Almost absolute beginner here.
I have a function to scrape a table in PDF (I took and slightly adapted the function from here).
The function is as follows.
scrape_pdf <- function(tables, table_number, number_columns, column_names) {
data <- tables[table_number]
data <- trimws(data)
data <- strsplit(data, "\n")
data <- data[[1]]
data <- data[grep("XXX", data):grep("XXX", data)]
data <- data[2:31]
data <- str_split_fixed(data, " {2,}", number_columns)
data <- data.frame(data, stringsAsFactors = FALSE)
names(data) <- column_names
return(data)
}
My PDF has 198 pages. Each page has a table, with the format being identical on each page. I would like to scrape these 198 pages and then collate the results into a single dataframe.
I thought of looping over this function in the following way, which does not work.
x <- c(1:198)
while(x<=198) {
table[[x]] <- scrape_pdf(tables = mytable,
table_number = x,
number_columns = 3,
column_names = c("XXX",
"XXX",
"XXX"))
x = x+1
}
When I run this, I get the following error message.
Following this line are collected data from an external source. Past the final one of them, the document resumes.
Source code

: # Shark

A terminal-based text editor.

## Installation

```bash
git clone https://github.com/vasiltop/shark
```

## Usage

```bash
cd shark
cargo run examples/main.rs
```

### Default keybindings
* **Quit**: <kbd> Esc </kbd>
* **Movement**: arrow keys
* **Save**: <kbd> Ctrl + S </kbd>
Error in `[[<-`(`*tmp*`, i, value = value) :
recursive indexing failed at level 3
In addition: Warning message:
In while (x <= 198) { :
the condition has length > 1 and only the first element will be used
I am sure I am missing at least one or more steps. Would be grateful to anyone who has an idea on how to fix this, or how to do this more efficiently. (I understand the tabulizer
function is quite handy, but I have had issues with installing Java).
Many thanks in advance!